Human renal cortical tubular epithelial cells (RCTE) were exposed with irradiation, inflammatory cytokines, or oxidative stress to induce cellular senescence. Senescent level was determined using Senescent Associated (SA)-b-Gal staining, and protein and RNA levels of senescence and SASP markers. Immunofluorescence was employed to detect sinc-MTs. Microtubule assembly was disrupted in RCTE cells using Colchicine or knockdown CDK5RAP2. Knockdown of the tubulin glutamylases were performed to investigate the role of polyglutamylation in sinc-MT-mediated senescence induction. Western blotting, confocal imaging, and super-resolution Structure Illumination Microscopy (SIM) were used to determine the expression and subcellular localization of key components. Protein-protein interaction were analyzed through APEX2 based BioID analysis and confirmed by exogenous and endogenous immunoprecipitation assays.


Here, we discovered a novel phenomenon that, in renal epithelial cells, irreparable stressors induce a transient assembly of nucleus-to-cilium microtubule assays (sinc-MTs), which are highly polyglutamylated, unconventionally polarized with minus-ends nucleating near the nuclear envelope and plus-ends anchored below the ciliary base. KIFC3, a minus-end-directed kinesin, is recruited to cilia base in stressed cells and use centrosomal protein CENEXIN1 as an adaptor to translocate FBF1 towards the nucleus along sinc-MTs. Deficiency of KIFC3 or CENEXIN1 abolishes both FBF1 translocation and senescence initiation in stressed cells.
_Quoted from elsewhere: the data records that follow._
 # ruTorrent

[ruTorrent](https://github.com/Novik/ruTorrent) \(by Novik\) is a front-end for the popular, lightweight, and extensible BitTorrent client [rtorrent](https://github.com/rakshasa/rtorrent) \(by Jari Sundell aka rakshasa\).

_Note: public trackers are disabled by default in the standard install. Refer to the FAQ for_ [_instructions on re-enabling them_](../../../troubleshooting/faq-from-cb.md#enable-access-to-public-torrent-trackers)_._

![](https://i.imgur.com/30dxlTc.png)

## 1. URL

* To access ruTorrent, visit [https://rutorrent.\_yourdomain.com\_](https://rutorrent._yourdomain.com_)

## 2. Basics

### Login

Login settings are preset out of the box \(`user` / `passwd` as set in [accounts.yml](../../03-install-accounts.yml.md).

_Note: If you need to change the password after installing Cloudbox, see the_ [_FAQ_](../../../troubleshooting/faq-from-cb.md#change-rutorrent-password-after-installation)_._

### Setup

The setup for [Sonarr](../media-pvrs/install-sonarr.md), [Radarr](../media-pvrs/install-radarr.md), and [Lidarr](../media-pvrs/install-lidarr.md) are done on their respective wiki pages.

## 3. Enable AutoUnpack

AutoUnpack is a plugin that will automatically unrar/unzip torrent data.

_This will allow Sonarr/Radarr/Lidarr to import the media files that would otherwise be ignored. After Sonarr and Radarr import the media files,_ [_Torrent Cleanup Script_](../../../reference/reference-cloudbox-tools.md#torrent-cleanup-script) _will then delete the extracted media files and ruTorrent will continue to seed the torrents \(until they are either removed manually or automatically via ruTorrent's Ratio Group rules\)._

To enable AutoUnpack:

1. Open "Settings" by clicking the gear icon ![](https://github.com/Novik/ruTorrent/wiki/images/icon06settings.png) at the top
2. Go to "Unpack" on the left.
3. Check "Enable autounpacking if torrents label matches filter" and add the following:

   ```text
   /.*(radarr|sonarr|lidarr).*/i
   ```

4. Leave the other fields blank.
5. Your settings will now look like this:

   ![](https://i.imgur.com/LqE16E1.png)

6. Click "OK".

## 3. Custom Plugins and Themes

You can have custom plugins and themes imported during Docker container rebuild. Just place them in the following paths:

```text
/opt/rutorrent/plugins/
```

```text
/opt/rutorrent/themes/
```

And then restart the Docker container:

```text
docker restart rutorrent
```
Collectively, we elucidate the mechanistic insights into the essential role of a stress-induced sinc-MTs in transducing stress-induced ciliary signals into the nucleus to initiate senescence program in damaged renal epithelial cells. Our findings highlight the potential of targeting cilia as a therapeutic strategy for senescence-related kidney diseases.